Moses and Elijah together personified the two key parts of Hebrew faith:
- Moses who gave instruction for how to live together outside of dominiation/submission culture
- Elijah who embodied the self-critique of the Hebrew people when they drank the wine of empire
Both of them experienced, on behalf of the People of Israel, God’s presence on a mountain. Moses went up the mountain to receive the Torah – the teaching of God about neighbor love. (Exodus 34: 24-34) Elijah went up the mountain after his conflict with Ahab and Jezebel tired the poor guy out.

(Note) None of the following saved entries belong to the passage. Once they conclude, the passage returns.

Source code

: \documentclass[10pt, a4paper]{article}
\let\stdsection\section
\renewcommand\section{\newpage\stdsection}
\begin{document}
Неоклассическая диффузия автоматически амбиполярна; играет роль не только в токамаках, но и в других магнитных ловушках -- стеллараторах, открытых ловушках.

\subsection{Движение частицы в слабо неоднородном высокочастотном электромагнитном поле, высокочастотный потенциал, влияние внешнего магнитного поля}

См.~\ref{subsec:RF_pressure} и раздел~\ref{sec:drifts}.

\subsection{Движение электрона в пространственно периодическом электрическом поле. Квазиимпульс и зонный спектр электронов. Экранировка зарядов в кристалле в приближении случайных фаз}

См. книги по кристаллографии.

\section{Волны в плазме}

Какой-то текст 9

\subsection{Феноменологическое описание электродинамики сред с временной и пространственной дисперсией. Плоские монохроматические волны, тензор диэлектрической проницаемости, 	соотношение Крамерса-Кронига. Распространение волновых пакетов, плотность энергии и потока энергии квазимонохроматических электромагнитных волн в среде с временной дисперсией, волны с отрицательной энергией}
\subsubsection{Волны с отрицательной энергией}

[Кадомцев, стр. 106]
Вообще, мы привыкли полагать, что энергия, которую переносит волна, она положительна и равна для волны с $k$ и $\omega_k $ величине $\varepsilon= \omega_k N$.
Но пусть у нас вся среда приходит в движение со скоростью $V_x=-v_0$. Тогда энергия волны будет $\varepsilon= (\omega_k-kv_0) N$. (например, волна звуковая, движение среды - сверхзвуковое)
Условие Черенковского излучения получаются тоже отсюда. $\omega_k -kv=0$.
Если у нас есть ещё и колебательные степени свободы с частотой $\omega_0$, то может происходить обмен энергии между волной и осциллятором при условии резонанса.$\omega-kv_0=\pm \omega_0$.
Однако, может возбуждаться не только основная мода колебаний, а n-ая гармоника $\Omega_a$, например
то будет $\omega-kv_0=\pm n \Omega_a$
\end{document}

There he experienced a wind, an earthquake and then a still small voice. (1 Kings 19)
I think that the key to Peter’s suggestion is that Jesus, Moses and Elijah are equals: each of them will have equal billing on the mountain.
As he proposes this, a cloud comes over the mountain and once again Jesus’ identity is proclaimed by the voice of God. Only this time it is not spoken to Jesus, but to the three disciples: “This is my Son, the Beloved; with him I am well pleased; listen to him!”
Once again, the first part of this is from Psalm 2, the coronation Psalm of the People of Israel. The king is God’s son, carries the honor of God and the expectation to establish justice for the poor, orphan, widow and immigrant. The second part of this quote is from Isaiah 42, the suffering servant who through nonviolent resistance frees Israel from the land of Babylon.
Then God says: listen to him!
The disciples fall on their faces both in worship and abject terror. Jesus comes and touches them and says “do not fear.”
And Moses and Elijah are gone.
Jesus, according to the Jewish Matthew writing to a Jewish community, embodies both Moses and Elijah – the law and the prophets. More than that he is now the new Moses and the new Elijah, the one to be listened to.
The word “listen” here means more than to simply hear. It means to obey or to heed. It is now the words and life of Jesus that call us to live in mutuality and tells us the truth when we fail to live that way.
Now if we left it here, we might very well suffer from the mistaken impression that Jesus is now an authoritarian figure, a Bruce Almighty strutting down the street, just another Augustus Caesar with an different name.
But when Jesus goes down the hill, heals a person, and tells them he will not use violence to overcome the Roman Empire. He won’t use the tools of Empire to destroy empire because that kind of change is not the deep change God is bringing to the world.
Jesus will take on the Empire in Jerusalem, but not just the Roman Empire, but the very notion of empire: that to be human is to be powerful over others.
In this Jesus does not have a death-wish, but a life-wish so deep he could risk his life for the life of the world.
Instead Jesus will expose the lie of empire and proclaim the truth of God that the only true power is power with others and to risk ourselves so that we and others may be more authentic to the image of God in us. He was willing to die to remain authentic to himself and the God who named him beloved.
This is why, in the narrative of Matthew, that we are commanded by God to listen, heed, and obey Jesus.
We are beloved. You are beloved. Beloved of a God who seeks to free us for our authentic life, building power with each other to create a culture of mutuality in the midst of our empire. If we risk, we risk not out of a death-wish, but a life-wish that sees our life connected to the rest of life on this planet.
To help us discover our authentic beloved self we encourage a daily spiritual practice. During Lent this year, we will be encouraging every participant in TCC to spend time practicing a new spiritual discipline – to try it on for a while. These can be found on either the Participant’s Page or now on the Learn More page of our web site.
Please join us in creating some space in your life for discovering more deeply your authentic, baptized self. Take some time so that God may encounter you in a thin space, so that God may encounter you as God's beloved.